Why Securing AppSettings Matters
Connection strings may include database usernames and passwords.
API keys & secrets can grant access to external services (payment providers, email gateways, cloud APIs).
Misconfigurations can expose secrets in logs or error messages.
If these values are compromised, attackers can steal or manipulate data, escalate privileges, or abuse external services.
Default ASP.NET Core Configuration
By default, ASP.NET Core loads configuration from multiple sources:
appsettings.json
appsettings.{Environment}.json
Environment variables
User secrets (for development)
Key vaults/secrets managers (production)
This layered model makes it easier to separate development and production secrets.
Option 1: Use User Secrets (Development Only)
The Secret Manager tool helps store sensitive data locally without committing it to source control.
Setup
dotnet user-secrets init
dotnet user-secrets set "ConnectionStrings:DefaultConnection" "Server=.;Database=AppDb;User Id=sa;Password=StrongPass123;"
Access in Code
var connectionString = builder.Configuration.GetConnectionString("DefaultConnection");
Best for local development.
Not suitable for production deployments.
Option 2: Use Environment Variables
Environment variables are safer than plain JSON files and align with 12-factor app principles.
Example: Set Environment Variable
Windows (PowerShell)
$env:ConnectionStrings__DefaultConnection="Server=.;Database=AppDb;User Id=sa;Password=StrongPass123;"
Linux/macOS (Bash)
export ConnectionStrings__DefaultConnection="Server=.;Database=AppDb;User Id=sa;Password=StrongPass123;"
ASP.NET Core automatically maps environment variables (using : replaced by __).
Works across cloud hosting (Azure, AWS, Docker, Kubernetes).
Requires secure OS-level management of environment variables.
Option 3: Use Azure Key Vault or AWS Secrets Manager
For production-grade apps, offload secrets to a cloud vault.
Azure Key Vault Integration
using Azure.Identity;
builder.Configuration.AddAzureKeyVault(
new Uri($"https://{builder.Configuration["KeyVaultName"]}.vault.azure.net/"),
new DefaultAzureCredential());
AWS Secrets Manager Integration
using Amazon.SecretsManager;
using Amazon.SecretsManager.Model;
var secretsManager = app.Services.GetRequiredService<IAmazonSecretsManager>();
var secret = await secretsManager.GetSecretValueAsync(new GetSecretValueRequest
{
SecretId = "MyApp-DbConnection"
});
Secrets never appear in files.
Supports key rotation and auditing.
Option 4: Encrypt Sensitive Sections in Configuration
If you must store secrets in files, encrypt them at rest.

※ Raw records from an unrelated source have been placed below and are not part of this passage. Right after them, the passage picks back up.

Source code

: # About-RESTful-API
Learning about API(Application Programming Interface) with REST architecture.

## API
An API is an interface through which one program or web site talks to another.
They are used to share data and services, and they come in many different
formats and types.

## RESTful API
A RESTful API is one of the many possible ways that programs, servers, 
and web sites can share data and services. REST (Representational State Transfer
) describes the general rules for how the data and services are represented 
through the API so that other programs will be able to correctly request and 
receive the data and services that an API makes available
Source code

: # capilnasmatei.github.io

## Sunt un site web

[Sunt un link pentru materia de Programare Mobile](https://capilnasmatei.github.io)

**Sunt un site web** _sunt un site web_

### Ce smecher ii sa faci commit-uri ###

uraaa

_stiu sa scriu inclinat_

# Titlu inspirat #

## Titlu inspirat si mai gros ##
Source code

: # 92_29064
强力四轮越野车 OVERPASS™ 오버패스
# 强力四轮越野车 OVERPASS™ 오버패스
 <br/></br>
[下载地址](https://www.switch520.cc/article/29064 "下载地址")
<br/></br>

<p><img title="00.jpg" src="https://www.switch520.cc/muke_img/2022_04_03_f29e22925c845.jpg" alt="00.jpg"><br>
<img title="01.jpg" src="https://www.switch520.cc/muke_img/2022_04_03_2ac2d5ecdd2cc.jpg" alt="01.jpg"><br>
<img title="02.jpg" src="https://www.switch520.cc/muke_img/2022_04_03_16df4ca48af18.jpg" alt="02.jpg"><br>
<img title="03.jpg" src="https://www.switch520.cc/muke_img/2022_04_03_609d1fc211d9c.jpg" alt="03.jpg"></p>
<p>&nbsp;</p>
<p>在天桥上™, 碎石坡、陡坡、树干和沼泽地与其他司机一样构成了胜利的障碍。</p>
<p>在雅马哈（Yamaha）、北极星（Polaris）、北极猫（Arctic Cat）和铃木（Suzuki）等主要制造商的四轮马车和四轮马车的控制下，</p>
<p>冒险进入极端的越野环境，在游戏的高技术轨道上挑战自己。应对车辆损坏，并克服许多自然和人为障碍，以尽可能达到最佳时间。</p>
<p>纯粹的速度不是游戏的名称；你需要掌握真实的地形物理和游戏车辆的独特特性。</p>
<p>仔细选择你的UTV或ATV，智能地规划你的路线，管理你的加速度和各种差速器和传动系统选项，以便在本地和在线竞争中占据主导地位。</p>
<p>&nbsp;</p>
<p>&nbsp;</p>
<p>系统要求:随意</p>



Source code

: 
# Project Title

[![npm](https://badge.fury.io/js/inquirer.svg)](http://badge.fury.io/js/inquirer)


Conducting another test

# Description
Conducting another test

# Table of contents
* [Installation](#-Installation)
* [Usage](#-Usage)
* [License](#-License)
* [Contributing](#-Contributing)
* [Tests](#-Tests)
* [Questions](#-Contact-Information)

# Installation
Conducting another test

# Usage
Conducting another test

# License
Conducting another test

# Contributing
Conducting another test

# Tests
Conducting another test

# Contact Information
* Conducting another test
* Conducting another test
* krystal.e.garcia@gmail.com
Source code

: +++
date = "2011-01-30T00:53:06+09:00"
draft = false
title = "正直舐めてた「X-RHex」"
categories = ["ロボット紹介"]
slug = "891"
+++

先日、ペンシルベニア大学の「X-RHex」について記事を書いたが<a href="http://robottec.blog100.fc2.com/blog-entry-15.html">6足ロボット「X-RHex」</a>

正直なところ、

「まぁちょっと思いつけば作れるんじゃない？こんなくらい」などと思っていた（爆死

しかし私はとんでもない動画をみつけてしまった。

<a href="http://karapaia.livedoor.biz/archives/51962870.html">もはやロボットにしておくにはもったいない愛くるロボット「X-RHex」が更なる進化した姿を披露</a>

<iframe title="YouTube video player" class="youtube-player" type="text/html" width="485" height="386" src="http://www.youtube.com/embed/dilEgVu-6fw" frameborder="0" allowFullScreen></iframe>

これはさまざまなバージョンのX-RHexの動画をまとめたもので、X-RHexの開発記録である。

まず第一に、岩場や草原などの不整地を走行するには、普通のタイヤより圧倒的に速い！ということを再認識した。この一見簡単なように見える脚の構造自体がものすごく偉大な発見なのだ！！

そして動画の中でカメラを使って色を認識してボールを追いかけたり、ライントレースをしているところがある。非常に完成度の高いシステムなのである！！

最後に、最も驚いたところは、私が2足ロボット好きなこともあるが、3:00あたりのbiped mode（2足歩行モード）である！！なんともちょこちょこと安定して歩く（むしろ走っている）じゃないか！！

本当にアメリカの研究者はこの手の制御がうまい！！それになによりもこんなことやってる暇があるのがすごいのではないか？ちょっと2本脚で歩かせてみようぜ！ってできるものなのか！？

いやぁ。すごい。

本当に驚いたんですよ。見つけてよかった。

Example using ASP.NET Core Data Protection API
using Microsoft.AspNetCore.DataProtection;
public class SecureConfigService
{
private readonly IDataProtector _protector;
public SecureConfigService(IDataProtectionProvider provider)
{
_protector = provider.CreateProtector("AppSettings.Encryption");
}
public string Protect(string plainText) => _protector.Protect(plainText);
public string Unprotect(string cipherText) => _protector.Unprotect(cipherText);
}
You could encrypt values before writing them appsettings.json and decrypt them at runtime.
Protects secrets if config files are leaked.
Still requires careful key management.
Option 5: Connection String Encryption at Database Level
Some databases support Transparent Data Encryption (TDE) or Always Encrypted (SQL Server).
These complement—but don't replace—application-level secret management.
Best Practices
Never commit secrets to source control.
Use User Secrets in dev and Key Vaults/Secrets Manager in production.
Prefer environment variables over JSON files.
Enable role-based access to secrets (Managed Identity in Azure, IAM in AWS).
Rotate secrets and keys regularly.
Audit and log secret access.
Conclusion
Securing connection strings and app settings is a critical step in building safe and compliant ASP.NET Core applications.
For development, use User Secrets. For production, rely on environment variables or better yet, Azure Key Vault or AWS Secrets Manager. Combine these with encryption and database-level security for maximum protection.
By following these practices, you reduce the risk of exposing sensitive data and strengthen your application's security posture.